Uh, another day we ran into a group of partisans--armed partisans. Hooray, we're saved, right? No. They said, "No, you can't come with us. If you follow us we're going to kill you. We don't want any children around here," and they left. And we continued this, wandering and wandering and wandering. Finally we ran into a group of partisans--a very small group [pause] that decided they, you know, we could stay with them for a little while. So apparently there was this old ziemlanka that some...somebody else had left that they knew about. So we all, we all got in there. You couldn't light a fire because we were under attack and, and so we all just lay there, you know, like sardines. One--body heat just making its way through. And, now the next morning we went out into the forest. The idea was that we were to scatter because it would be hard for the Germans to pursue, you know, they could pursue one or two, but they couldn't pursue the group that way.
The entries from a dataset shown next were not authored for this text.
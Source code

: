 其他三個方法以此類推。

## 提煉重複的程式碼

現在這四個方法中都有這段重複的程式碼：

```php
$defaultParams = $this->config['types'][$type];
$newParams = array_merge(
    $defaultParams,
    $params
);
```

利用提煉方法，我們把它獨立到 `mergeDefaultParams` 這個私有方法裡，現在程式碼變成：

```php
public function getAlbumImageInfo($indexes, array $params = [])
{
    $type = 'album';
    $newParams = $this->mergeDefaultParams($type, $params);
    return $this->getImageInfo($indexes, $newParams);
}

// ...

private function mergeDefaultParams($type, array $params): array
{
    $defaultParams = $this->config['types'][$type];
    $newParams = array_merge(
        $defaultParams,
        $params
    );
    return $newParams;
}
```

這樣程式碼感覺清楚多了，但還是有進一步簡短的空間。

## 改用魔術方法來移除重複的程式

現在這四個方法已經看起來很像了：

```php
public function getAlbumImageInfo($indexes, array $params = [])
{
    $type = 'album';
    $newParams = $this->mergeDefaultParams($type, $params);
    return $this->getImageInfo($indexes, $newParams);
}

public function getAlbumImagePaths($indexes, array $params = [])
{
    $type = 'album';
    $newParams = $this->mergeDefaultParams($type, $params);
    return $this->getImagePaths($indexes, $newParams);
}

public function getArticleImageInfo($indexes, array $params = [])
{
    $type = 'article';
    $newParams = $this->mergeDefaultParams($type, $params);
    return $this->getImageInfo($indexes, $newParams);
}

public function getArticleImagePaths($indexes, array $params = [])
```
And your father was off with...
Off--God, we didn't know where he was. We didn't know if he was alive, nothing. And so, so I, you know, being young and, and full of life, I, I ran into the front of the group. My mother was a little further back. And suddenly I look back and the group's not there and she's not there and I am with these three other men and they are running and trying to do their best to lose me. And I'm begging them--I keep telling them my father's Dr. Miasnik--if they ever got wounded and all that. Nothing. Worthless. These three big Russians. And I'm running and running, and finally I said to myself, "I have to save my, I have to save my lungs, I have to save my breath. I have to, I have to follow them or else I'm going to be just left alone wandering in the forest." So finally hours later they returned to the ziemlanka and I reunited with my mother. But that was, I mean, there wasn't any food to, to eat, but that truly wa...was a filling, a filling moment. And uh, so we continued like this for, for a little while more and then things quieted down. And then some partisans had, had come, had come there and they--and told us that my--that he, he had seen my father, and my father was well and that he was looking for us. And he had said to every partisan he could run into, if they were to find us, they were to bring us right back to him. And so we were brought back to where my father was. And uh, and at that time uh, uh, things were still in, in, in a, in a kind of in a vacuum because, because of the attack, the--things hadn't gotten back to normal. So my father put me with a family--are you familiar with the family camps?
Mm-hm.
The family groups. There were a few families lived together. And so he, he had gotten some potatoes that he brought to the group because they needed food. And they took us in into their ziemlanka so that we could be with them 'til, you know, things got normalized. And we were there, and we, you know, we had a little potato soup and all that. Then one, one evening they find this Jewish boy--there were, there were some more Germans around--they found this Jewish boy wandering--a boy about fifteen. And he was brought to the ziemlanka and he was just fr...frozen, you know. He thawed out by the fire, his clothing dried, he was fed some soup. And he begged that he wanted to stay with them. And they said they have no food, they have no extra space, no way can they take him. My parents pleaded with them. I mean, we were not residents of this ziemlanka. We were not part of the group ourselves. All the pleading in the world did no good. And one of the men took him out, took him out into the forest somewhere, lit a fire and left him to die. I mean, this is--this was how life was.
And you assume he died.
What?
You assume he died.
Yes. Or if he did, I would have no way of knowing if he didn't. And we lived--and then in the meantime, of course, my father continued to be sent all over the forest. We never knew where he was.